▸ Directions for this task
When you reach the line containing "Plantype: | wijzigingsplan |" in the records below, start copying exactly, and stop once you have copied the line containing "2 Beschrijving plangebied".

▸ Data extracted from a collection
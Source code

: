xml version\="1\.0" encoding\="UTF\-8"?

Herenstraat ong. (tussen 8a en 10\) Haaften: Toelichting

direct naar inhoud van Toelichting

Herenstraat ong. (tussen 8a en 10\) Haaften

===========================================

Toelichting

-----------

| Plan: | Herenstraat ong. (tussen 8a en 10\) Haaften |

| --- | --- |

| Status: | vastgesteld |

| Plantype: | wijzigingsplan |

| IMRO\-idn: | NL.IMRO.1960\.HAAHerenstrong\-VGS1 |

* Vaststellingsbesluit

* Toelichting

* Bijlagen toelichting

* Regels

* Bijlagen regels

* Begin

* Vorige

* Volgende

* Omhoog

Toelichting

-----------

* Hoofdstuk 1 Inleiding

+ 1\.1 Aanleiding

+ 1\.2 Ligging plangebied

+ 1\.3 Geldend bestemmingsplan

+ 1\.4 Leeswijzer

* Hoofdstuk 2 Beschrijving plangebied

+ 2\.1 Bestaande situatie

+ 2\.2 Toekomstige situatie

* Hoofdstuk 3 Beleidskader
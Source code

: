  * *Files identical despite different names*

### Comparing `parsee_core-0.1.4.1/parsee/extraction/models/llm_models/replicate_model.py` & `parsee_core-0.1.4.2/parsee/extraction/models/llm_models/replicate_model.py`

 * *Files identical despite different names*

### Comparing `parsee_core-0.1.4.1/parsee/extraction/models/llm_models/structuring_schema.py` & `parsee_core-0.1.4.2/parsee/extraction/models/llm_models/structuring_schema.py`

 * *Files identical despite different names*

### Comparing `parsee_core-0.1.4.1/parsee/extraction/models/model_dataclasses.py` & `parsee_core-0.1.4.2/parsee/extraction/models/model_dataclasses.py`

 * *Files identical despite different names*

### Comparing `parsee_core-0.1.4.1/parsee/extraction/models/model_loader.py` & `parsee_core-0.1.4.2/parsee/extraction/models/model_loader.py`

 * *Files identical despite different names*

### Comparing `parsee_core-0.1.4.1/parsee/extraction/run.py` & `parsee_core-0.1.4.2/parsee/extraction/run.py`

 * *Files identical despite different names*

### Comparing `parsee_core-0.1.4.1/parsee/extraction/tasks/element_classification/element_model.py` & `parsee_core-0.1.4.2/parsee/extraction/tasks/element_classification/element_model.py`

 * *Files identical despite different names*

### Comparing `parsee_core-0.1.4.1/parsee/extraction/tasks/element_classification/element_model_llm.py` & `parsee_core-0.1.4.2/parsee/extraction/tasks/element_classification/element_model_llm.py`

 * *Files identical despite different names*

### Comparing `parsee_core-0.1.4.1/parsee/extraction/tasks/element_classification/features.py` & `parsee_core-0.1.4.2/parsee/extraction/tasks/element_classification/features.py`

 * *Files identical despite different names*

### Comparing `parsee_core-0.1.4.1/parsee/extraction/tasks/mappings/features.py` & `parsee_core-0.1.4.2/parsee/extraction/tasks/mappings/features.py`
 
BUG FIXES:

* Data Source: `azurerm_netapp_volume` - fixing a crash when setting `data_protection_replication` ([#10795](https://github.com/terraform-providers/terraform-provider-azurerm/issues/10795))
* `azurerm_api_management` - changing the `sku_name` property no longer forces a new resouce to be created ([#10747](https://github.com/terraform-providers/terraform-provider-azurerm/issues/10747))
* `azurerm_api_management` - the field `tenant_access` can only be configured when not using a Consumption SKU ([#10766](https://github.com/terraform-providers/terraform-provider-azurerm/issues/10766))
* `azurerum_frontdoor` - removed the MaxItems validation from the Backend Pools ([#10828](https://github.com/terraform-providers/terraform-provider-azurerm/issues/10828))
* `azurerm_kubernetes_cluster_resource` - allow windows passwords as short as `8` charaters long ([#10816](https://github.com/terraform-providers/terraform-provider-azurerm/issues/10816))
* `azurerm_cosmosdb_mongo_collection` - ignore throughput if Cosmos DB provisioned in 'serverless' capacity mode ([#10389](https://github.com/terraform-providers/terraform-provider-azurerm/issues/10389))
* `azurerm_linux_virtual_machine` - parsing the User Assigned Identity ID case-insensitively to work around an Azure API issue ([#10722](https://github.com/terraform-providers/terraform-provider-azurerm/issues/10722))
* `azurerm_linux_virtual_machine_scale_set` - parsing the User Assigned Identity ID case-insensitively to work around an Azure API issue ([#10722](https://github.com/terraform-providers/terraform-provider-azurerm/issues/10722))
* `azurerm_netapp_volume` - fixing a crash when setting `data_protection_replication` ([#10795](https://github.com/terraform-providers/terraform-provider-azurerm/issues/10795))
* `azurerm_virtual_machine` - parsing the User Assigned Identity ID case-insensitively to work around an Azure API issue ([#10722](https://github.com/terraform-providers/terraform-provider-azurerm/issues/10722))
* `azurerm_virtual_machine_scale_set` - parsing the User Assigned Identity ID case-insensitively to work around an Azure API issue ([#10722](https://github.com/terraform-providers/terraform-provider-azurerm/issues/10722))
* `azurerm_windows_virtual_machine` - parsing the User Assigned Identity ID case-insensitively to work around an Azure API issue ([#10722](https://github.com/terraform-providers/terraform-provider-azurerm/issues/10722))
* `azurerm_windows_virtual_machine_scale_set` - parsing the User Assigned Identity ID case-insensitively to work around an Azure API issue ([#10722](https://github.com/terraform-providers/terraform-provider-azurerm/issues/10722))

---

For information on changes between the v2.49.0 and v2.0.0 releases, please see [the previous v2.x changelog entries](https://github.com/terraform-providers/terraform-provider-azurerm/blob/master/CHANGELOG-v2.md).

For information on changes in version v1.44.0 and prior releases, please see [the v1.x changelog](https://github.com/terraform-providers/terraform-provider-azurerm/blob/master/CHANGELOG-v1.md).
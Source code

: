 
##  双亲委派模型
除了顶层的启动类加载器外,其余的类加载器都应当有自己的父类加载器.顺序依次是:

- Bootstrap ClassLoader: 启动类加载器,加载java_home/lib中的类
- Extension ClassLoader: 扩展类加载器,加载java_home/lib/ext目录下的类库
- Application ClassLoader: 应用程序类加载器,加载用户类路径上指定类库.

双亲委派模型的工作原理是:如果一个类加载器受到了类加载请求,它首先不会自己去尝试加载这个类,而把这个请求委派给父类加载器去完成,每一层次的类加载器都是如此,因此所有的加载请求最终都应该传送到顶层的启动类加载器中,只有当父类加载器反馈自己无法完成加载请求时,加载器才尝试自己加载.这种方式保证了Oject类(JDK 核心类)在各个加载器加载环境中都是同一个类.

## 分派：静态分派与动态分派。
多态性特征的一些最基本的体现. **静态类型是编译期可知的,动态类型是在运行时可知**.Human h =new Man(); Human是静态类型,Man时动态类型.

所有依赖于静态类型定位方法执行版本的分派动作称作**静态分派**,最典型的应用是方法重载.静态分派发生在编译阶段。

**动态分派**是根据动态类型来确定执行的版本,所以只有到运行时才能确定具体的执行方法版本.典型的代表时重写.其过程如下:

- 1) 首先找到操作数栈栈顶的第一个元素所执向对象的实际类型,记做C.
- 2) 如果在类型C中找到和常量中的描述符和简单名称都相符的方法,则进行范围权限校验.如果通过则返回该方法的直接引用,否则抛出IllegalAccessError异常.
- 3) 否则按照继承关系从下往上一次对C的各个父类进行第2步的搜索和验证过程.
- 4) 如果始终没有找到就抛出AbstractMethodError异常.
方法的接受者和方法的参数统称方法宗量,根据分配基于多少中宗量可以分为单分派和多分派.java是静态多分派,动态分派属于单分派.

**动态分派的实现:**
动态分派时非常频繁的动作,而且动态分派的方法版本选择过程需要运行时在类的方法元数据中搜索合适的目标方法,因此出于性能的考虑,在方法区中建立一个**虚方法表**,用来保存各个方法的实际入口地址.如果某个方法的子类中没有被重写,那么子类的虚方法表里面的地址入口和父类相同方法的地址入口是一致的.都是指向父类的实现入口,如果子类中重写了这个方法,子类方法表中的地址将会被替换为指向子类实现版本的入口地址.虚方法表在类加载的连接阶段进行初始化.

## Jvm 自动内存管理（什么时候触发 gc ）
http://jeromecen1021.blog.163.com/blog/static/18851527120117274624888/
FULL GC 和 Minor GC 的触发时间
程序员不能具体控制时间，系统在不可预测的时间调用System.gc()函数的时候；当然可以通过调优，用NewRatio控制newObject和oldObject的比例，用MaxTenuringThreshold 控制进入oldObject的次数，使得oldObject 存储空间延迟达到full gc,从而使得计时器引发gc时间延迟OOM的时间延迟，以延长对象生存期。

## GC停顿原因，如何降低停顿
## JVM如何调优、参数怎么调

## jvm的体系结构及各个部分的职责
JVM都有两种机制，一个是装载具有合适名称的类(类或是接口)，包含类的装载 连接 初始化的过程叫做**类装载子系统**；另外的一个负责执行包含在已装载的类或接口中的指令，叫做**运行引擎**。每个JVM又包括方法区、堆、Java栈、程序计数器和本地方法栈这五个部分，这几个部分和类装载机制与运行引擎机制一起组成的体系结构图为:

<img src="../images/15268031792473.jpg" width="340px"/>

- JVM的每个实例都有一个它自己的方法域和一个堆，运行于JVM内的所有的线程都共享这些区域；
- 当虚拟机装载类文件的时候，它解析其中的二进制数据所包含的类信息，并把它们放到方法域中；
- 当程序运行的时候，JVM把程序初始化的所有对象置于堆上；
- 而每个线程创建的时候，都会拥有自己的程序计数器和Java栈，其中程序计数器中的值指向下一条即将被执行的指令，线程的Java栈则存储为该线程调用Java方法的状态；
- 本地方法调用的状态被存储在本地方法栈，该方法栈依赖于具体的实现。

▸ Task result
| Plantype: | wijzigingsplan |

| IMRO\-idn: | NL.IMRO.1960\.HAAHerenstrong\-VGS1 |

* Vaststellingsbesluit

* Toelichting

* Bijlagen toelichting

* Regels

* Bijlagen regels

* Begin

* Vorige

* Volgende

* Omhoog

Toelichting

-----------

* Hoofdstuk 1 Inleiding

+ 1\.1 Aanleiding

+ 1\.2 Ligging plangebied

+ 1\.3 Geldend bestemmingsplan

+ 1\.4 Leeswijzer

* Hoofdstuk 2 Beschrijving plangebied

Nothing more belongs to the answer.